The Attending Meritocracy: Implementation of a Novel Team-Based Approach to Provide Effective Resident Feedback

Srilakshmi Atthota, Alexa Griffiths, Aaron Kangas-Dick, Jonathan Jesneck, Ruchi Thanawala, Richard Savel, Rebecca Rhee

Research output: Contribution to journalArticlepeer-review

Abstract

OBJECTIVE: Providing timely quality feedback is an essential responsibility of teaching faculty and is critical for resident assessment and development throughout training. Numerous evaluation platforms have been created to provide immediate and big picture end-of-rotation feedback. Faculty suffer burnout from electronic documentation demands and workload and as a result, evaluation activity is relegated to a lower priority leading to poor compliance. We implemented a novel team-based Attending Meritocracy (AM)1 program that encompasses monetary, automated reminder, and punitive components, while adding a competition element to further engage faculty. The aim of this study is to determine effectiveness of AM in increasing compliance with resident feedback. DESIGN, SETTING AND PARTICIPANTS: Surgical faculty (n = 36) were divided into 5 teams according to service and subspecialty. Points could be earned by completing surgical (Firefly, MiniCEX) or rotation (New Innovations) evaluations, leaving comments, and other educational tasks.

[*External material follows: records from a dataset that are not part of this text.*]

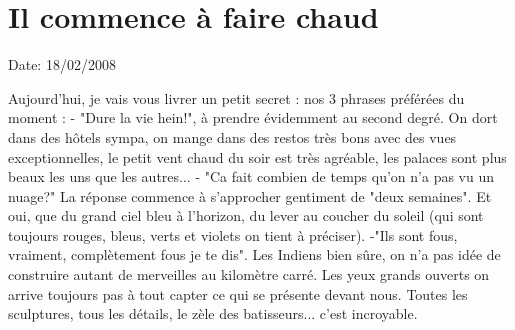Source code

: \section{Il commence à faire chaud}

Date: 18/02/2008

\begin{multicols}{2}

Aujourd'hui, je vais vous livrer un petit secret : nos 3 phrases préférées du moment :
- "Dure la vie hein!", à prendre évidemment au second degré. On dort dans des hôtels sympa, on mange dans des restos très bons avec des vues exceptionnelles, le petit vent chaud du soir est très agréable, les palaces sont plus beaux les uns que les autres...
- "Ca fait combien de temps qu'on n'a pas vu un nuage?" La réponse commence à s'approcher gentiment de "deux semaines". Et oui, que du grand ciel bleu à l'horizon, du lever au coucher du soleil (qui sont toujours rouges, bleus, verts et violets on tient à préciser).
-"Ils sont fous, vraiment, complètement fous je te dis". Les Indiens bien sûre, on n'a pas idée de construire autant de merveilles au kilomètre carré. Les yeux grands ouverts on arrive toujours pas à tout capter ce qui se présente devant nous. Toutes les sculptures, tous les détails, le zèle des batisseurs... c'est incroyable.


\end{multicols}
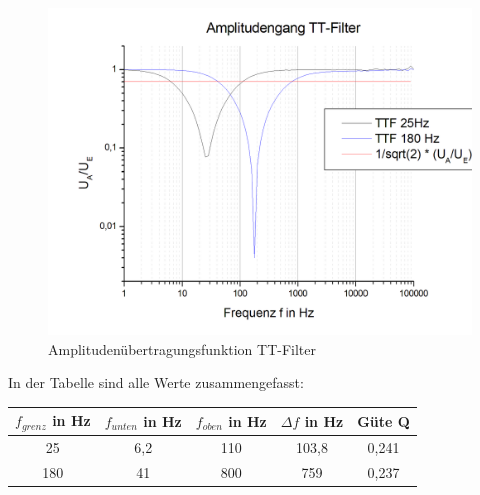\documentclass{scrartcl}						%
\begin{document}
			\clearpage
			\begin{figure}[h!]
					\centering
					\includegraphics[scale=0.4]{A1b}
					\caption{Amplitudenübertragungsfunktion TT-Filter}
			\end{figure}
			
			In der Tabelle sind alle Werte zusammengefasst:
			\center
			\begin{tabular}{|c|c|c|c|c|}
			\hline $f_{grenz} $ in Hz & $f_{unten}$ in Hz & $f_{oben}$ in Hz & $\Delta f$ in Hz & Güte Q \\ 
			\hline 25 & 6,2 & 110 & 103,8 & 0,241 \\ 
			\hline 180 & 41 & 800 & 759 & 0,237 \\ 
			\hline 
			\end{tabular} 
			\flushleft
			
\end{document}
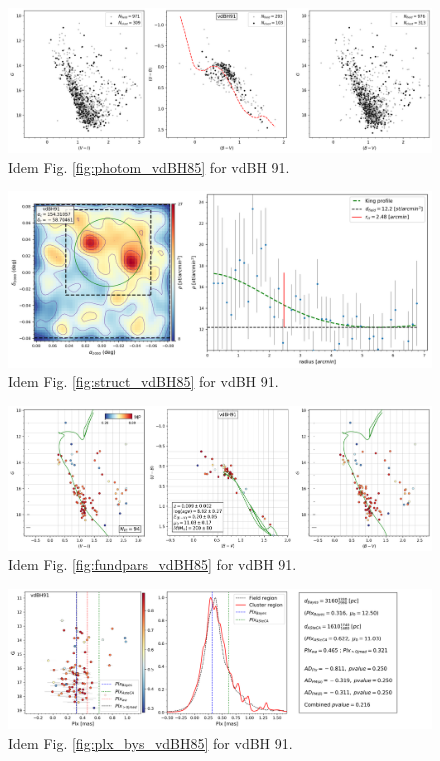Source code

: \documentclass[referee]{aa}
\begin{document}
\begin{figure}[ht]
    \centering
    \includegraphics[width=\hsize]{../figs/obs_vdBH91.png}
    \caption{Idem Fig. \ref{fig:photom_vdBH85} for vdBH 91.}
    \label{fig27}
\end{figure}
\begin{figure}[ht]
    \centering
    \includegraphics[width=\hsize]{../figs/dmap_vdbh91.png}
    \caption{Idem Fig. \ref{fig:struct_vdBH85} for vdBH 91.}
    \label{fig28}
\end{figure}
\begin{figure}[ht]
    \centering
    \includegraphics[width=\hsize]{../figs/cmds_vdBH91.png}
    \caption{Idem Fig. \ref{fig:fundpars_vdBH85} for vdBH 91.}
    \label{fig29}
\end{figure}
\begin{figure}[ht]
    \centering
    \includegraphics[width=\hsize]{../figs/plx_vdBH91.png}
    \caption{Idem Fig. \ref{fig:plx_bys_vdBH85} for vdBH 91.}
    \label{fig30}
\end{figure}
\end{document}

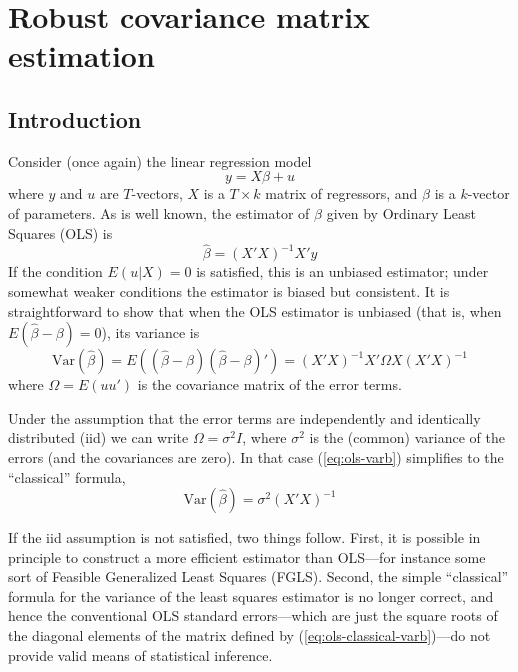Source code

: \chapter{Robust covariance matrix estimation}
\label{chap:robust_vcv}

\section{Introduction}
\label{vcv-intro}

Consider (once again) the linear regression model
%
\begin{equation}
\label{eq:ols-again}
y = X\beta + u
\end{equation}
%
where $y$ and $u$ are $T$-vectors, $X$ is a $T \times k$ matrix of
regressors, and $\beta$ is a $k$-vector of parameters.  As is well
known, the estimator of $\beta$ given by Ordinary Least Squares (OLS)
is
%
\begin{equation}
\label{eq:ols-betahat}
\hat{\beta} = (X'X)^{-1} X'y
\end{equation}
%
If the condition $E(u|X) = 0$ is satisfied, this is an unbiased
estimator; under somewhat weaker conditions the estimator is biased
but consistent.  It is straightforward to show that when the OLS
estimator is unbiased (that is, when $E(\hat{\beta}-\beta) = 0$), its
variance is
%
\begin{equation}
\label{eq:ols-varb}
\mbox{Var}(\hat{\beta}) = 
  E\left((\hat{\beta}-\beta)(\hat{\beta}-\beta)'\right) 
  = (X'X)^{-1} X' \Omega X (X'X)^{-1}
\end{equation}
%
where $\Omega = E(uu')$ is the covariance matrix of the error terms.

Under the assumption that the error terms are independently and
identically distributed (iid) we can write $\Omega = \sigma^2 I$,
where $\sigma^2$ is the (common) variance of the errors (and the
covariances are zero).  In that case (\ref{eq:ols-varb}) simplifies to
the ``classical'' formula,
%
\begin{equation}
\label{eq:ols-classical-varb}
\mbox{Var}(\hat{\beta}) = \sigma^2(X'X)^{-1}
\end{equation}

If the iid assumption is not satisfied, two things follow.  First, it
is possible in principle to construct a more efficient estimator than
OLS---for instance some sort of Feasible Generalized Least Squares
(FGLS).  Second, the simple ``classical'' formula for the variance of
the least squares estimator is no longer correct, and hence the
conventional OLS standard errors---which are just the square roots of
the diagonal elements of the matrix defined by
(\ref{eq:ols-classical-varb})---do not provide valid means of
statistical inference.

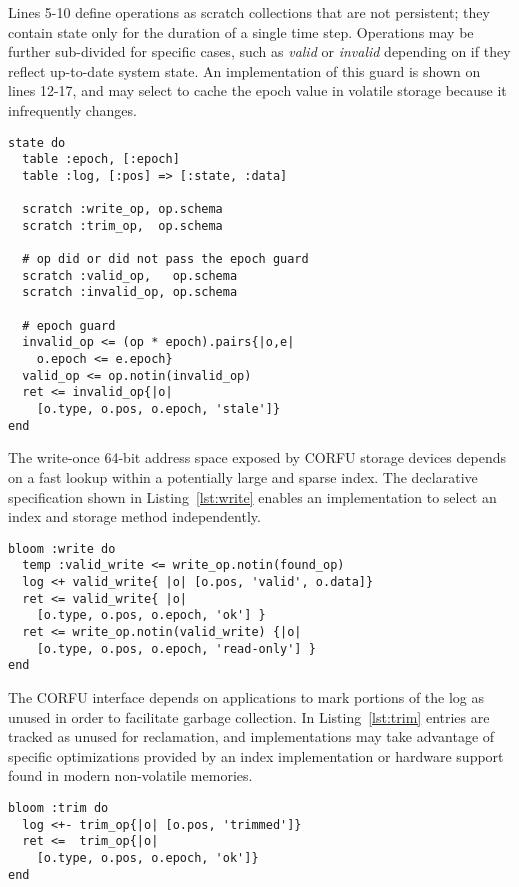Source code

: Lines 5-10 define operations as scratch collections that are not persistent;
they contain state only for the duration of a single time step. Operations may
be further sub-divided for specific cases, such as \emph{valid} or
\emph{invalid} depending on if they reflect up-to-date system state.  An
implementation of this guard is shown on lines 12-17, and may select to cache
the epoch value in volatile storage because it infrequently changes.

\begin{lstlisting}[caption={State Declaration}, label=lst:state]
state do
  table :epoch, [:epoch]
  table :log, [:pos] => [:state, :data]

  scratch :write_op, op.schema
  scratch :trim_op,  op.schema

  # op did or did not pass the epoch guard
  scratch :valid_op,   op.schema
  scratch :invalid_op, op.schema

  # epoch guard
  invalid_op <= (op * epoch).pairs{|o,e|
    o.epoch <= e.epoch}
  valid_op <= op.notin(invalid_op)
  ret <= invalid_op{|o|
    [o.type, o.pos, o.epoch, 'stale']}
end
\end{lstlisting}

The write-once 64-bit address space exposed by CORFU storage devices depends
on a fast lookup within a potentially large and sparse index. The declarative
specification shown in Listing~\ref{lst:write} enables an implementation to
select an index and storage method independently.

\begin{lstlisting}[caption={Write}, label=lst:write]
bloom :write do
  temp :valid_write <= write_op.notin(found_op)
  log <+ valid_write{ |o| [o.pos, 'valid', o.data]}
  ret <= valid_write{ |o|
    [o.type, o.pos, o.epoch, 'ok'] }
  ret <= write_op.notin(valid_write) {|o|
    [o.type, o.pos, o.epoch, 'read-only'] }
end
\end{lstlisting}

The CORFU interface depends on applications to mark portions of the log as
unused in order to facilitate garbage collection.  In Listing~\ref{lst:trim}
entries are tracked as unused for reclamation, and implementations may take
advantage of specific optimizations provided by an index implementation or
hardware support found in modern non-volatile memories.

\begin{lstlisting}[caption={Trim}, label=lst:trim]
bloom :trim do
  log <+- trim_op{|o| [o.pos, 'trimmed']}
  ret <=  trim_op{|o|
    [o.type, o.pos, o.epoch, 'ok']}
end
\end{lstlisting}

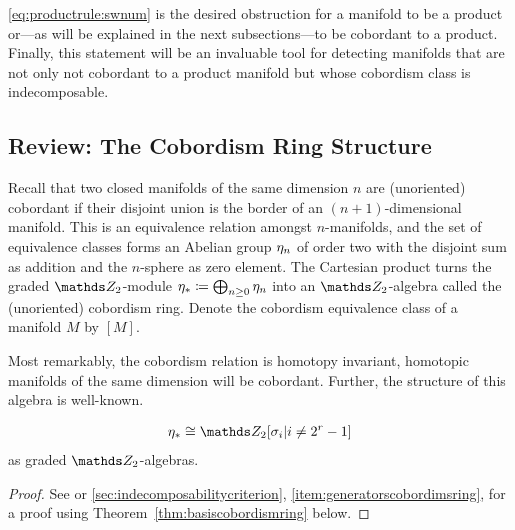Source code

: \autoref{eq:productrule:swnum} is the desired obstruction for
a manifold to be a product or---as will be explained in the next
subsections---to be cobordant to a product.
Finally, this statement will be an invaluable tool for detecting
manifolds that are not only not cobordant to a product manifold but
whose cobordism class is indecomposable.

\subsection{Review: The Cobordism Ring Structure}
\label{sec:cobordismringstructure}
Recall that two closed manifolds of the same dimension $n$ are
(unoriented) cobordant if their disjoint union is the border of an
$(n+1)$-dimensional manifold.
This is an equivalence relation amongst $n$-manifolds, and the
set of equivalence classes forms an Abelian group $\eta_n$ of order two
with the disjoint sum as addition and the $n$-sphere as zero element.
The Cartesian product turns the graded $\Zmod2$-module
$\eta_*\coloneqq \bigoplus_{n\geq 0}\eta_n$ into an $\Zmod2$-algebra
called the (unoriented) cobordism ring.
Denote the cobordism equivalence class of a manifold $M$ by $[M]$.

Most remarkably, the cobordism relation is homotopy invariant, \idest
homotopic manifolds of the same dimension will be cobordant.
Further, the structure of this algebra is well-known.
\begin{Thm}[Thom]\label{thm:cobordismringstructure}
  \begin{gather*}
    \c_*
    \cong \Zmod2[\sigma_i| i\neq 2^r-1]
  \end{gather*}
  as graded $\Zmod2$-algebras.
  \begin{proof}
    See \cite[Theorem~IV.12]{thom} or
    \autoref{sec:indecomposabilitycriterion},
    \ref{item:generatorscobordimsring}, for a proof using
    Theorem~\ref{thm:basiscobordismring} below.
  \end{proof}
\end{Thm}

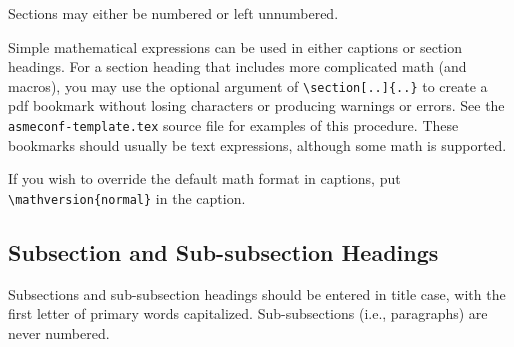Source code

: \documentclass[varvw,largesc,upint,mathalfa=cal=euler,hyphenate,balance,lang-second=french,lang=english,colorlinks]{asmeconf} %
\begin{document}
Sections may either be numbered or left unnumbered.

Simple mathematical expressions can be used in either captions or section headings. For a section heading that includes more complicated math (and macros), you may use the optional argument of \verb|\section[..]{..}| to create a pdf bookmark without losing characters or producing warnings or errors. See the \texttt{asmeconf-template.tex} source file for examples of this procedure. These bookmarks should usually be text expressions, although some math is supported.  

If you wish to override the default math format in captions, put \verb|\mathversion{normal}| in the caption.

\subsection{Subsection and Sub-subsection Headings}
Subsections and sub-subsection headings should be entered in title case, with the first letter of primary words capitalized. Sub-subsections (i.e., paragraphs) are never numbered.




\begin{table}[t]
\caption[Table]{A simple table\label{tab:1}}
\end{table}


\end{document}
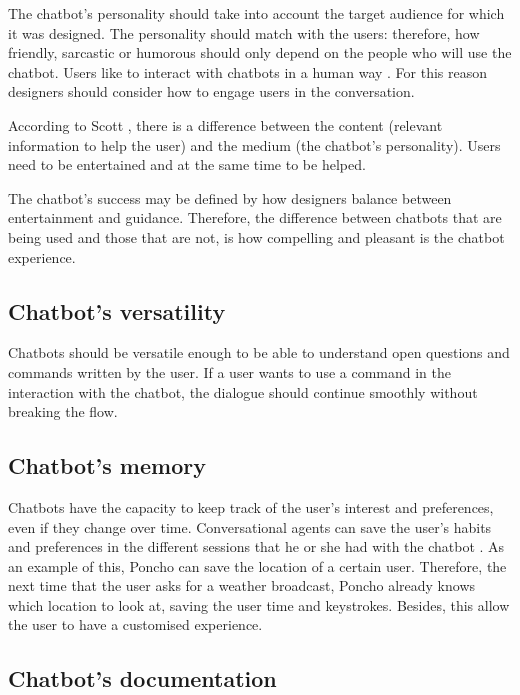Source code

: \documentclass[a4paper,10pt]{article}
\begin{document}
The chatbot’s personality should take into account the target audience for which it was designed. The personality should match with the users: therefore, how friendly, sarcastic or humorous should only depend on the people who will use the chatbot. Users like to interact with chatbots in a human way \cite{HeuristicsWebPage}. For this reason designers should consider how to engage users in the conversation. 

According to Scott \cite{HeuristicsWebPage}, there is a difference between the content (relevant information to help the user) and the medium (the chatbot’s personality). Users need to be entertained and at the same time to be helped.

The chatbot’s success may be defined by how designers balance between entertainment and guidance. Therefore, the difference between chatbots that are being used and those that are not, is how compelling and pleasant is the chatbot experience.   

\subsection*{Chatbot's versatility}

Chatbots should be versatile enough to be able to understand open questions and commands written by the user. If a user wants to use a command in the interaction with the chatbot, the dialogue should continue smoothly without breaking the flow.

\subsection*{Chatbot's memory}

Chatbots have the capacity to keep track of the user's interest and preferences, even if they change over time. Conversational agents can save the user's habits and preferences in the different sessions that he or she had with the chatbot \cite{shneiderman1997direct}. As an example of this, Poncho can save the location of a certain user. Therefore, the next time that the user asks for a weather broadcast, Poncho already knows which location to look at, \cite{poncho2017} saving the user time and keystrokes. Besides, this allow the user to have a customised experience. 


\subsection*{Chatbot's documentation}
\end{document}
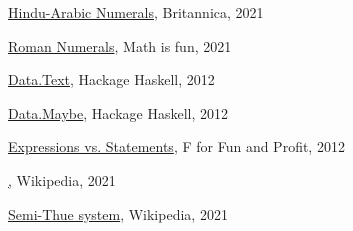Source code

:\documentclass{article}
\begin{document}
\begin{thebibliography}{99}
\href{https://www.britannica.com/topic/Hindu-Arabic-numerals}{Hindu-Arabic Numerals}, Britannica, 2021

\href{https://www.mathsisfun.com/roman-numerals.html}{Roman Numerals}, Math is fun, 2021

\href{https://hackage.haskell.org/package/text-1.2.4.0/docs/Data-Text.html}{Data.Text}, Hackage Haskell, 2012

\href{https://hackage.haskell.org/package/base-4.16.0.0/docs/Data-Maybe.html}{Data.Maybe}, Hackage Haskell, 2012

\href{https://fsharpforfunandprofit.com/posts/expressions-vs-statements/}{Expressions vs. Statements}, F for Fun and Profit, 2012

\href{https://en.wikipedia.org/wiki/Lazy_evaluation}, Wikipedia, 2021

\href{https://en.wikipedia.org/wiki/Semi-Thue_system}{Semi-Thue system}, Wikipedia, 2021
\end{thebibliography}
\end{document}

A prize for the highest scoring team was identified as a dinner financed by the non-winning teams. Data from evaluation platforms was extracted. Continuous variables were compared using Mann-Whitney-U test, and categorical variables using chi-squared test. RESULTS: When comparing July 2019 to February 2020 (control period) with July 2020 to February 2021(initial implementation period), we found a 237% increase in submitted NI evaluations (n = 111-374) and a 42.5% decrease in median time to completion from 60.4 (33.2-106.9) days to 34.7 (24.0-64.5) days, (p = 0.001).2 We observed an increase in operative evaluations completed (Mini CEX n = 4-97, Firefly n = 150-1284). CONCLUSIONS: Implementation of a team-based attending meritocracy program is an effective budget neutral method to increase completion of resident evaluations. Further investigation is needed to assess improvement in quality of feedback as well as to explore it's impact on progression of resident autonomy.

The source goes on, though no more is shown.